Zu groß für die kleine Schweiz
Eine Frage der Ehre für Swissair

Den Untergang ihrer Swissair haben die Schweizer nie verkraftet. Und jetzt droht ihnen auch noch die Lufthansa.

ZÜRICH/BASEL. Militärflughafen Dübendorf bei Zürich. Die zwei Kameramänner tragen Ohrenschützer, nicht wegen der Kälte, sondern wegen des Kreischens der Triebwerke jener beiden grauen F18 Hornets, die jetzt in ihren Unterstand rollen. Viermal wird die Szene, wie die beiden schneidigen Piloten den erhobenen Daumen durchs Glas der Kanzel präsentieren, wiederholt. Erst dann ist der junge Regisseur zufrieden.

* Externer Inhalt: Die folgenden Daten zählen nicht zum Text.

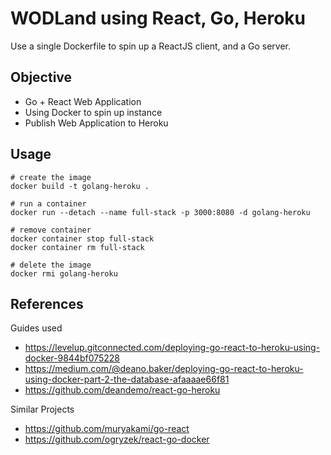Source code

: # WODLand using React, Go, Heroku
Use a single Dockerfile to spin up a ReactJS client, and a Go server.  

## Objective
- Go + React Web Application
- Using Docker to spin up instance
- Publish Web Application to Heroku

## Usage
```
# create the image
docker build -t golang-heroku .

# run a container
docker run --detach --name full-stack -p 3000:8080 -d golang-heroku

# remove container
docker container stop full-stack
docker container rm full-stack

# delete the image
docker rmi golang-heroku
```

## References
Guides used

- https://levelup.gitconnected.com/deploying-go-react-to-heroku-using-docker-9844bf075228
- https://medium.com/@deano.baker/deploying-go-react-to-heroku-using-docker-part-2-the-database-afaaaae66f81
- https://github.com/deandemo/react-go-heroku

Similar Projects
- https://github.com/muryakami/go-react
- https://github.com/ogryzek/react-go-docker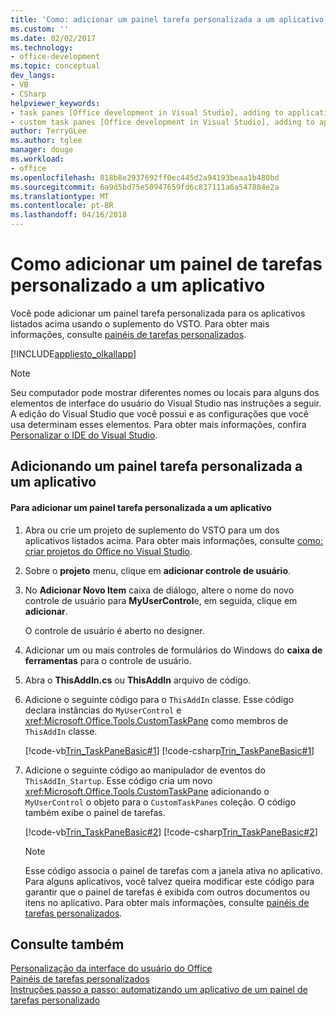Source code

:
 ```yaml
---
title: 'Como: adicionar um painel tarefa personalizada a um aplicativo | Microsoft Docs'
ms.custom: ''
ms.date: 02/02/2017
ms.technology:
- office-development
ms.topic: conceptual
dev_langs:
- VB
- CSharp
helpviewer_keywords:
- task panes [Office development in Visual Studio], adding to application
- custom task panes [Office development in Visual Studio], adding to application
author: TerryGLee
ms.author: tglee
manager: douge
ms.workload:
- office
ms.openlocfilehash: 818b8e2937692ff0ec445d2a94193beaa1b480bd
ms.sourcegitcommit: 6a9d5bd75e50947659fd6c837111a6a547884e2a
ms.translationtype: MT
ms.contentlocale: pt-BR
ms.lasthandoff: 04/16/2018
---
```

# <a name="how-to-add-a-custom-task-pane-to-an-application"></a>Como adicionar um painel de tarefas personalizado a um aplicativo
  Você pode adicionar um painel tarefa personalizada para os aplicativos listados acima usando o suplemento do VSTO. Para obter mais informações, consulte [painéis de tarefas personalizados](../vsto/custom-task-panes.md).  
  
 [!INCLUDE[appliesto_olkallapp](../vsto/includes/appliesto-olkallapp-md.md)]  
  
> [!NOTE]  
>  Seu computador pode mostrar diferentes nomes ou locais para alguns dos elementos de interface do usuário do Visual Studio nas instruções a seguir. A edição do Visual Studio que você possui e as configurações que você usa determinam esses elementos. Para obter mais informações, confira [Personalizar o IDE do Visual Studio](../ide/personalizing-the-visual-studio-ide.md).  
  
## <a name="adding-a-custom-task-pane-to-an-application"></a>Adicionando um painel tarefa personalizada a um aplicativo  
  
#### <a name="to-add-a-custom-task-pane-to-an-application"></a>Para adicionar um painel tarefa personalizada a um aplicativo  
  
1.  Abra ou crie um projeto de suplemento do VSTO para um dos aplicativos listados acima. Para obter mais informações, consulte [como: criar projetos do Office no Visual Studio](../vsto/how-to-create-office-projects-in-visual-studio.md).  
  
2.  Sobre o **projeto** menu, clique em **adicionar controle de usuário**.  
  
3.  No **Adicionar Novo Item** caixa de diálogo, altere o nome do novo controle de usuário para **MyUserControl**e, em seguida, clique em **adicionar**.  
  
     O controle de usuário é aberto no designer.  
  
4.  Adicionar um ou mais controles de formulários do Windows do **caixa de ferramentas** para o controle de usuário.  
  
5.  Abra o **ThisAddIn.cs** ou **ThisAddIn** arquivo de código.  
  
6.  Adicione o seguinte código para o `ThisAddIn` classe. Esse código declara instâncias do `MyUserControl` e <xref:Microsoft.Office.Tools.CustomTaskPane> como membros de `ThisAddIn` classe.  
  
     [!code-vb[Trin_TaskPaneBasic#1](../vsto/codesnippet/VisualBasic/Trin_TaskPaneBasic/ThisAddIn.vb#1)]
     [!code-csharp[Trin_TaskPaneBasic#1](../vsto/codesnippet/CSharp/Trin_TaskPaneBasic/ThisAddIn.cs#1)]  
  
7.  Adicione o seguinte código ao manipulador de eventos do `ThisAddIn_Startup`. Esse código cria um novo <xref:Microsoft.Office.Tools.CustomTaskPane> adicionando o `MyUserControl` o objeto para o `CustomTaskPanes` coleção. O código também exibe o painel de tarefas.  
  
     [!code-vb[Trin_TaskPaneBasic#2](../vsto/codesnippet/VisualBasic/Trin_TaskPaneBasic/ThisAddIn.vb#2)]
     [!code-csharp[Trin_TaskPaneBasic#2](../vsto/codesnippet/CSharp/Trin_TaskPaneBasic/ThisAddIn.cs#2)]  
  
    > [!NOTE]  
    >  Esse código associa o painel de tarefas com a janela ativa no aplicativo. Para alguns aplicativos, você talvez queira modificar este código para garantir que o painel de tarefas é exibida com outros documentos ou itens no aplicativo. Para obter mais informações, consulte [painéis de tarefas personalizados](../vsto/custom-task-panes.md).  
  
## <a name="see-also"></a>Consulte também  
 [Personalização da interface do usuário do Office](../vsto/office-ui-customization.md)   
 [Painéis de tarefas personalizados](../vsto/custom-task-panes.md)   
 [Instruções passo a passo: automatizando um aplicativo de um painel de tarefas personalizado](../vsto/walkthrough-automating-an-application-from-a-custom-task-pane.md)  
  
  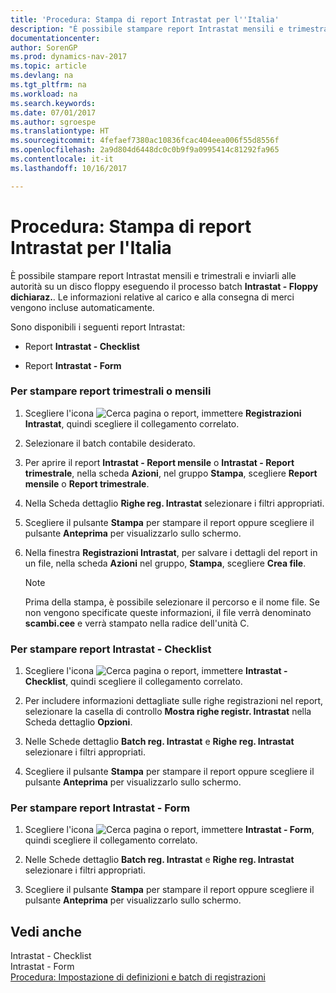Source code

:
 ```yaml
---
title: 'Procedura: Stampa di report Intrastat per l''Italia'
description: "È possibile stampare report Intrastat mensili e trimestrali e inviarli alle autorità su un disco floppy eseguendo il processo batch **Intrastat - Floppy dichiaraz.**. Le informazioni relative al carico e alla consegna di merci vengono incluse automaticamente."
documentationcenter: 
author: SorenGP
ms.prod: dynamics-nav-2017
ms.topic: article
ms.devlang: na
ms.tgt_pltfrm: na
ms.workload: na
ms.search.keywords: 
ms.date: 07/01/2017
ms.author: sgroespe
ms.translationtype: HT
ms.sourcegitcommit: 4fefaef7380ac10836fcac404eea006f55d8556f
ms.openlocfilehash: 2a9d804d6448dc0c0b9f9a0995414c81292fa965
ms.contentlocale: it-it
ms.lasthandoff: 10/16/2017

---
```

# <a name="how-to-print-intrastat-reports-for-italy"></a>Procedura: Stampa di report Intrastat per l'Italia
È possibile stampare report Intrastat mensili e trimestrali e inviarli alle autorità su un disco floppy eseguendo il processo batch **Intrastat - Floppy dichiaraz.**. Le informazioni relative al carico e alla consegna di merci vengono incluse automaticamente.  
  
 Sono disponibili i seguenti report Intrastat:  
  
-   Report **Intrastat - Checklist**  
  
-   Report **Intrastat - Form**  
  
### <a name="to-print-quarterly-or-monthly-reports"></a>Per stampare report trimestrali o mensili  
  
1.  Scegliere l'icona ![Cerca pagina o report](media/ui-search/search_small.png "Cerca pagina o report"), immettere **Registrazioni Intrastat**, quindi scegliere il collegamento correlato.  
  
2.  Selezionare il batch contabile desiderato.  
  
3.  Per aprire il report **Intrastat - Report mensile** o **Intrastat - Report trimestrale**, nella scheda **Azioni**, nel gruppo **Stampa**, scegliere **Report mensile** o **Report trimestrale**.  
  
4.  Nella Scheda dettaglio **Righe reg. Intrastat** selezionare i filtri appropriati.  
  
5.  Scegliere il pulsante **Stampa** per stampare il report oppure scegliere il pulsante **Anteprima** per visualizzarlo sullo schermo.  
  
6.  Nella finestra **Registrazioni Intrastat**, per salvare i dettagli del report in un file, nella scheda **Azioni** nel gruppo, **Stampa**, scegliere **Crea file**.  
  
    > [!NOTE]  
    >  Prima della stampa, è possibile selezionare il percorso e il nome file. Se non vengono specificate queste informazioni, il file verrà denominato **scambi.cee** e verrà stampato nella radice dell'unità C.  
  
### <a name="to-print-intrastat---checklist-reports"></a>Per stampare report Intrastat - Checklist  
  
1.  Scegliere l'icona ![Cerca pagina o report](media/ui-search/search_small.png "Cerca pagina o report"), immettere **Intrastat - Checklist**, quindi scegliere il collegamento correlato.  
  
2.  Per includere informazioni dettagliate sulle righe registrazioni nel report, selezionare la casella di controllo **Mostra righe registr. Intrastat** nella Scheda dettaglio **Opzioni**.  
  
3.  Nelle Schede dettaglio **Batch reg. Intrastat** e **Righe reg. Intrastat** selezionare i filtri appropriati.  
  
4.  Scegliere il pulsante **Stampa** per stampare il report oppure scegliere il pulsante **Anteprima** per visualizzarlo sullo schermo.  
  
### <a name="to-print-intrastat---form-reports"></a>Per stampare report Intrastat - Form  
  
1.  Scegliere l'icona ![Cerca pagina o report](media/ui-search/search_small.png "Cerca pagina o report"), immettere **Intrastat - Form**, quindi scegliere il collegamento correlato.  
  
2.  Nelle Schede dettaglio **Batch reg. Intrastat** e **Righe reg. Intrastat** selezionare i filtri appropriati.  
  
3.  Scegliere il pulsante **Stampa** per stampare il report oppure scegliere il pulsante **Anteprima** per visualizzarlo sullo schermo.  
  
## <a name="see-also"></a>Vedi anche  
 Intrastat - Checklist   
 Intrastat - Form   
 [Procedura: Impostazione di definizioni e batch di registrazioni](how-to-set-up-journal-templates-and-batches.md)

„Grounding – die letzten Tage der Swissair“ heißt der Film, der hier gedreht wird. Die meisten Piloten der Schweizer Fluggesellschaft haben ihr Handwerk beim Militär gelernt, der Kampfjet F18 passt deshalb bestens ins Bild.

Der Streifen richtet sich an ein Volk, das die Pleite seiner einst so stolzen Staatsairline noch immer nicht verarbeitet hat. Die Schweiz ohne eigene Fluggesellschaft – schon allein der Gedanke lähmt das ganze Land.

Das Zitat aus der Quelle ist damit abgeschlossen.